▸ **ASSIGNMENT**
A complete answer includes every line below with the word "multipurpose".

::::::

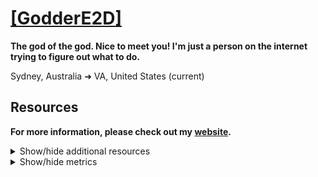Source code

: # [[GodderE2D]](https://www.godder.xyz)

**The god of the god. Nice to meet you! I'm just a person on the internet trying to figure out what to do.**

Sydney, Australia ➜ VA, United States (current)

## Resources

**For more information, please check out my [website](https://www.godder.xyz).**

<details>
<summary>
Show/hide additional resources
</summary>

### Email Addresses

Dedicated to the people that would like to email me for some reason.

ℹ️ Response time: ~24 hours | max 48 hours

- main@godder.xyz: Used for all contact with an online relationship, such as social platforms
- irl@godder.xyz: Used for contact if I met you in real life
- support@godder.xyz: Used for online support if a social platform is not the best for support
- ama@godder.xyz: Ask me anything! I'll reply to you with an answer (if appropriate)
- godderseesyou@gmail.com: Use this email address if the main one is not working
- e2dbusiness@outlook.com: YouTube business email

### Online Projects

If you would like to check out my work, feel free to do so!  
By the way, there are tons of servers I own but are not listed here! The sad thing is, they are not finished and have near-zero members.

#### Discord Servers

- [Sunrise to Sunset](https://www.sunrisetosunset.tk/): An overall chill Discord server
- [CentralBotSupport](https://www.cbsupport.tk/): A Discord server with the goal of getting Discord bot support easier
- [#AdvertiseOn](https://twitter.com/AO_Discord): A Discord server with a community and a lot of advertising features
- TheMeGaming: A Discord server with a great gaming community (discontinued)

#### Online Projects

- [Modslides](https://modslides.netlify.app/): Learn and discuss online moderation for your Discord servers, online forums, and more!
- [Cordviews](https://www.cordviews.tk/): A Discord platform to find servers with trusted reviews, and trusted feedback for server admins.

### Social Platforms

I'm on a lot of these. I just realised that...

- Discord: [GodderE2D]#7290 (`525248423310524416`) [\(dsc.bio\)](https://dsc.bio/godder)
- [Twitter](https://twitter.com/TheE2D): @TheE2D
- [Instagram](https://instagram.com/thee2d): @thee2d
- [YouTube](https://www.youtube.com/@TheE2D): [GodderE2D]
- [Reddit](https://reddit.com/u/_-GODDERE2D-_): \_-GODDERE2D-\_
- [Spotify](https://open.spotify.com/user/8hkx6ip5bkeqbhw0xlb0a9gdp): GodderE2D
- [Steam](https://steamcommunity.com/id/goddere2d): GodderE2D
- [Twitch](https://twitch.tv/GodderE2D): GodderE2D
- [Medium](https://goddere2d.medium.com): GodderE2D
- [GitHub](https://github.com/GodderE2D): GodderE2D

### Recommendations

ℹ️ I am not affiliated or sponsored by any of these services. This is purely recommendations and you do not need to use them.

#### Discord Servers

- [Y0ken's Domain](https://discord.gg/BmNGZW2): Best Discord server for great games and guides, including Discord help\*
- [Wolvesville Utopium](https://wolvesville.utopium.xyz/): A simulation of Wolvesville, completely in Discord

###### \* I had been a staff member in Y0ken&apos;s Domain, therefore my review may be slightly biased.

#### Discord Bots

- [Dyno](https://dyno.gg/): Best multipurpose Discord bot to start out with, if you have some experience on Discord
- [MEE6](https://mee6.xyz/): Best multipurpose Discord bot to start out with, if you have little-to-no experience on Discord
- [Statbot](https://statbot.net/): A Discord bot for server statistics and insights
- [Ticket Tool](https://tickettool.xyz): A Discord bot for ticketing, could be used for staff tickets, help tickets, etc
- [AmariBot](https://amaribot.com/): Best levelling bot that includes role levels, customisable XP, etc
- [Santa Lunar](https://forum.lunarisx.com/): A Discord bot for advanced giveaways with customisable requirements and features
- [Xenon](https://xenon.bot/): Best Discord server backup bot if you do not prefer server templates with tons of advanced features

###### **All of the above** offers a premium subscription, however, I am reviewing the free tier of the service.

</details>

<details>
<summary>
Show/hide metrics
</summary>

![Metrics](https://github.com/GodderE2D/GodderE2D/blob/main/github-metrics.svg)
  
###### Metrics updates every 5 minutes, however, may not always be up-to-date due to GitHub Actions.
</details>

::::::

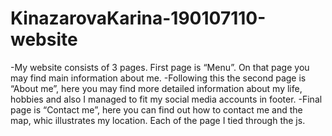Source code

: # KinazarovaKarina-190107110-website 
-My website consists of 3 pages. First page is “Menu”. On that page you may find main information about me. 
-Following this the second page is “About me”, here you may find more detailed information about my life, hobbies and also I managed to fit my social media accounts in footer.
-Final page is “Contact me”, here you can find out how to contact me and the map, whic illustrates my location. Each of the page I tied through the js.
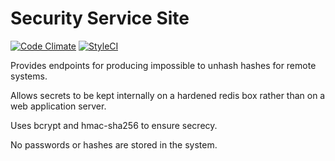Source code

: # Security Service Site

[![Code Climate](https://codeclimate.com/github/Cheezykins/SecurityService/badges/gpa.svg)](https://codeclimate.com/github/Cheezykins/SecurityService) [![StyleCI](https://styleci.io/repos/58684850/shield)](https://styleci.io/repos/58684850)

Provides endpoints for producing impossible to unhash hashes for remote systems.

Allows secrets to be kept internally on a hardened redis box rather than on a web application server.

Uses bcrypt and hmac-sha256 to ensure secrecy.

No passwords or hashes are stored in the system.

::::::

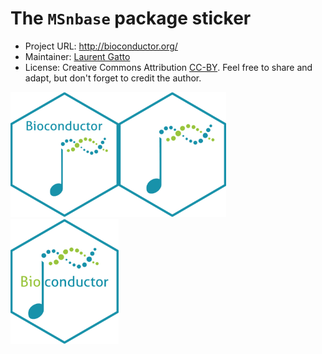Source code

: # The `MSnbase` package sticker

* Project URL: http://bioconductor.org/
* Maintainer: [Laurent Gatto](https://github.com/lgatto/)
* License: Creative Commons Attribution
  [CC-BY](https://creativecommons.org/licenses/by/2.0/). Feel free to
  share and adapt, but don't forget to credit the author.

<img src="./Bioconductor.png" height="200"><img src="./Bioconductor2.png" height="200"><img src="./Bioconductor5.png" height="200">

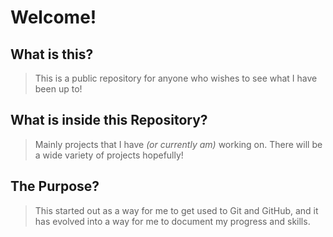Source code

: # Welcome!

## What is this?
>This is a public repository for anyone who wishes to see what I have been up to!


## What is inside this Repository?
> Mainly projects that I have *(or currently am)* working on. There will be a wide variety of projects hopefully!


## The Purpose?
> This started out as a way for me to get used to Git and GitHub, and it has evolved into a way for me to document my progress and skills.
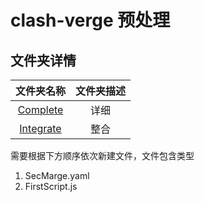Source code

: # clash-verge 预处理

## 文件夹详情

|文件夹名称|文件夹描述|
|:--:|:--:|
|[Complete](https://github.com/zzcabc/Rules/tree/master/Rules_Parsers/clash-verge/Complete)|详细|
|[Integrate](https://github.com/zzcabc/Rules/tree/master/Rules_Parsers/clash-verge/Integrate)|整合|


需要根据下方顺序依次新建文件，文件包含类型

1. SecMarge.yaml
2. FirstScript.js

::::::

▸ **TASK SOLUTION**
- [Dyno](https://dyno.gg/): Best multipurpose Discord bot to start out with, if you have some experience on Discord
- [MEE6](https://mee6.xyz/): Best multipurpose Discord bot to start out with, if you have little-to-no experience on Discord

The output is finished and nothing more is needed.